En cas d'accusation de participation antérieure, de simples griefs généraux d'inégalité de traitement ou des présomptions sans indices concrets ne suffisent pas. La réclamation doit être étayée par des indices au moins prima facie; à défaut, une exclusion fondée sur l'art. 14 al. 1 LMP s'avère infondée.
“Mit Blick auf den Umstand, dass die übrigen Indizien zwar relevant sein können für eine Ungleichbehandlung, nicht aber für eine Vorbefassung, erscheint dies aber keinesfalls ausreichend. So bezieht sich die Rüge, die Vergabestelle habe erforderliche Angaben zur Preisberechnung verweigert (Beschwerde, S. 10), auf eine Phase des Verfahrens, in welcher die Ausschreibungsunterlagen bereits erstellt sind. Dasselbe gilt für die unterlassene Rückfrage der Vergabestelle bei der Beschwerdeführerin in Bezug auf das Sperrlager als Alternative zur Wartezone (Beschwerde, S. 12). Soweit die Beschwerdeführerin replicando in Bezug auf die Subkriterien ZK1.4 bis ZK1.9 - und nicht mehr nur in Bezug auf das ZK1.2 wie in der Beschwerde - ausführt, dass die Erfahrung in der Kleiderlogistik als verdecktes Zuschlagskriterium berücksichtigt worden sei (Replik, S. 7 ff.), kann darin zwar allenfalls nebst einer Bewertungsrüge auch eine Ungleichbehandlungsrüge, nicht aber ein Argument für Vorbefassung gesehen werden. Damit erweist sich die Rüge der Vorbefassung i. S. v. Art. 14 Abs. 1 BöB als prima facie offensichtlich unbegründet. Demnach verliert der Antrag, die Beschwerdegegnerin sei gestützt auf Art. 14 BöB auszuschliessen, sein Fundament.”

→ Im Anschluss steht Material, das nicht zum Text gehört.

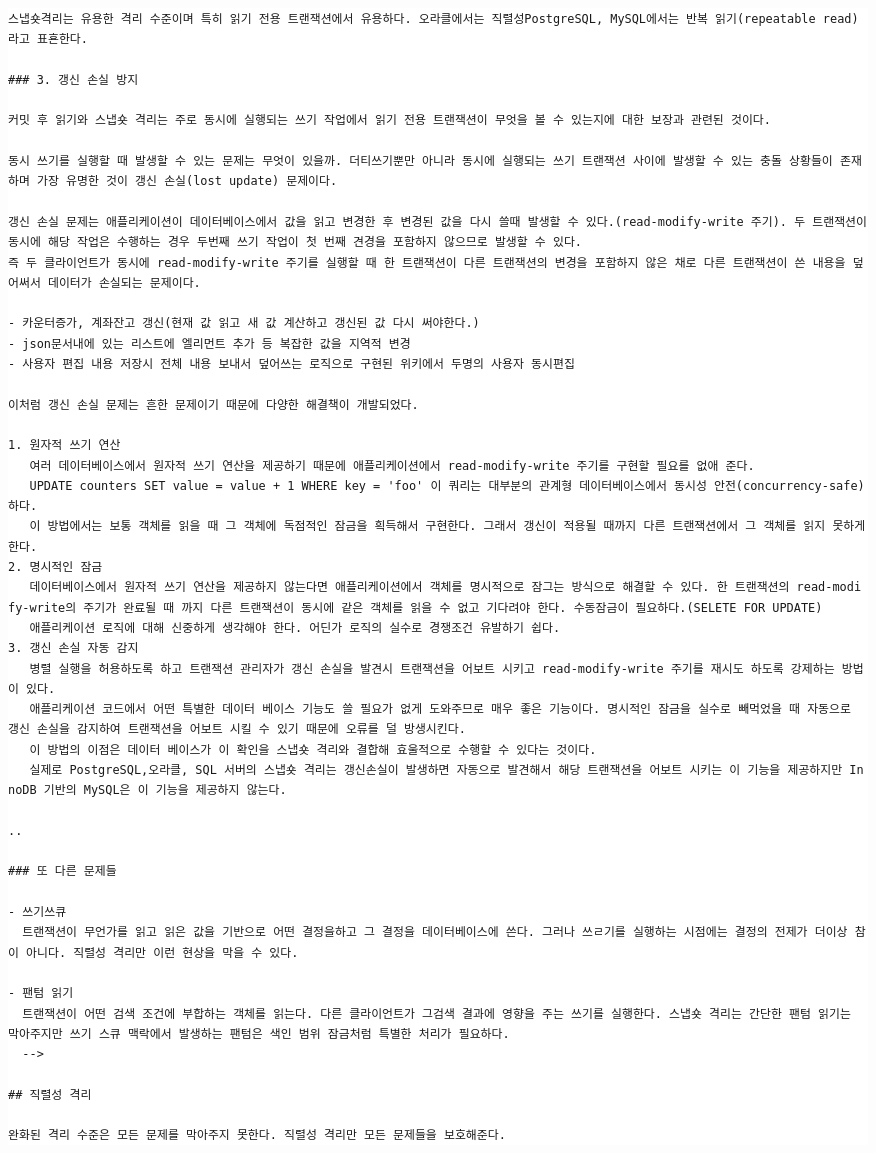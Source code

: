     스냅숏격리는 유용한 격리 수준이며 특히 읽기 전용 트랜잭션에서 유용하다. 오라클에서는 직렬성PostgreSQL, MySQL에서는 반복 읽기(repeatable read)라고 표횬한다.

    ### 3. 갱신 손실 방지

    커밋 후 읽기와 스냅숏 격리는 주로 동시에 실행되는 쓰기 작업에서 읽기 전용 트랜잭션이 무엇을 볼 수 있는지에 대한 보장과 관련된 것이다.

    동시 쓰기를 실행할 때 발생할 수 있는 문제는 무엇이 있을까. 더티쓰기뿐만 아니라 동시에 실행되는 쓰기 트랜잭션 사이에 발생할 수 있는 충돌 상황들이 존재하며 가장 유명한 것이 갱신 손실(lost update) 문제이다.

    갱신 손실 문제는 애플리케이션이 데이터베이스에서 값을 읽고 변경한 후 변경된 값을 다시 쓸때 발생할 수 있다.(read-modify-write 주기). 두 트랜잭션이 동시에 해당 작업은 수행하는 경우 두번째 쓰기 작업이 첫 번째 견경을 포함하지 않으므로 발생할 수 있다.
    즉 두 클라이언트가 동시에 read-modify-write 주기를 실행할 때 한 트랜잭션이 다른 트랜잭션의 변경을 포함하지 않은 채로 다른 트랜잭션이 쓴 내용을 덮어써서 데이터가 손실되는 문제이다.

    - 카운터증가, 계좌잔고 갱신(현재 값 읽고 새 값 계산하고 갱신된 값 다시 써야한다.)
    - json문서내에 있는 리스트에 엘리먼트 추가 등 복잡한 값을 지역적 변경
    - 사용자 편집 내용 저장시 전체 내용 보내서 덮어쓰는 로직으로 구현된 위키에서 두명의 사용자 동시편집

    이처럼 갱신 손실 문제는 흔한 문제이기 때문에 다양한 해결책이 개발되었다.

    1. 원자적 쓰기 연산
       여러 데이터베이스에서 원자적 쓰기 연산을 제공하기 때문에 애플리케이션에서 read-modify-write 주기를 구현할 필요를 없애 준다.
       UPDATE counters SET value = value + 1 WHERE key = 'foo' 이 쿼리는 대부분의 관계형 데이터베이스에서 동시성 안전(concurrency-safe)하다.
       이 방법에서는 보통 객체를 읽을 때 그 객체에 독점적인 잠금을 흭득해서 구현한다. 그래서 갱신이 적용될 때까지 다른 트랜잭션에서 그 객체를 읽지 못하게 한다.
    2. 명시적인 잠금
       데이터베이스에서 원자적 쓰기 연산을 제공하지 않는다면 애플리케이션에서 객체를 명시적으로 잠그는 방식으로 해결할 수 있다. 한 트랜잭션의 read-modify-write의 주기가 완료될 때 까지 다른 트랜잭션이 동시에 같은 객체를 읽을 수 없고 기다려야 한다. 수동잠금이 필요하다.(SELETE FOR UPDATE)
       애플리케이션 로직에 대해 신중하게 생각해야 한다. 어딘가 로직의 실수로 경쟁조건 유발하기 쉽다.
    3. 갱신 손실 자동 감지
       병렬 실행을 허용하도록 하고 트랜잭션 관리자가 갱신 손실을 발견시 트랜잭션을 어보트 시키고 read-modify-write 주기를 재시도 하도록 강제하는 방법이 있다.
       애플리케이션 코드에서 어떤 특별한 데이터 베이스 기능도 쓸 필요가 없게 도와주므로 매우 좋은 기능이다. 명시적인 잠금을 실수로 빼먹었을 때 자동으로 갱신 손실을 감지하여 트랜잭션을 어보트 시킬 수 있기 때문에 오류를 덜 방생시킨다.
       이 방법의 이점은 데이터 베이스가 이 확인을 스냅숏 격리와 결합해 효울적으로 수행할 수 있다는 것이다.
       실제로 PostgreSQL,오라클, SQL 서버의 스냅숏 격리는 갱신손실이 발생하면 자동으로 발견해서 해당 트랜잭션을 어보트 시키는 이 기능을 제공하지만 InnoDB 기반의 MySQL은 이 기능을 제공하지 않는다.

    ..

    ### 또 다른 문제들

    - 쓰기쓰큐
      트랜잭션이 무언가를 읽고 읽은 값을 기반으로 어떤 결정을하고 그 결정을 데이터베이스에 쓴다. 그러나 쓰ㄹ기를 실행하는 시점에는 결정의 전제가 더이상 참이 아니다. 직렬성 격리만 이런 현상을 막을 수 있다.

    - 팬텀 읽기
      트랜잭션이 어떤 검색 조건에 부합하는 객체를 읽는다. 다른 클라이언트가 그검색 결과에 영향을 주는 쓰기를 실행한다. 스냅숏 격리는 간단한 팬텀 읽기는 막아주지만 쓰기 스큐 맥락에서 발생하는 팬텀은 색인 범위 잠금처럼 특별한 처리가 필요하다.
      -->

    ## 직렬성 격리

    완화된 격리 수준은 모든 문제를 막아주지 못한다. 직렬성 격리만 모든 문제들을 보호해준다.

“Im vorliegenden Fall weist die Vergabestelle darauf hin, dass die Beschwerdegegnerin in keiner Weise an der Vorbereitung der Ausschreibung der in Frage stehenden Beschaffung beteiligt war (Rz. 36 der Vernehmlassung) und es ergibt sich auch nichts Gegenteiliges aus den Akten. Dies wirft die Beschwerdeführerin der Vergabestelle im Grunde auch nicht vor. Vielmehr macht sie geltend, dass die Beschwerdegegnerin «im Vorfeld in das Projekt involviert» gewesen sei «und bewusst oder unbewusst die Ausschreibung beeinflusst» habe. Jedoch reicht sie keinerlei Belege ein, welche ihren Verdacht erhärten würden. Der Tatbestand der Vorbefassung i. S. v. Art. 14 Abs. 1 BöB ist somit vorliegend nicht erfüllt und die Forderung der Beschwerdeführerin nach einem Ausschluss der Beschwerdegegnerin von vornherein unbegründet.”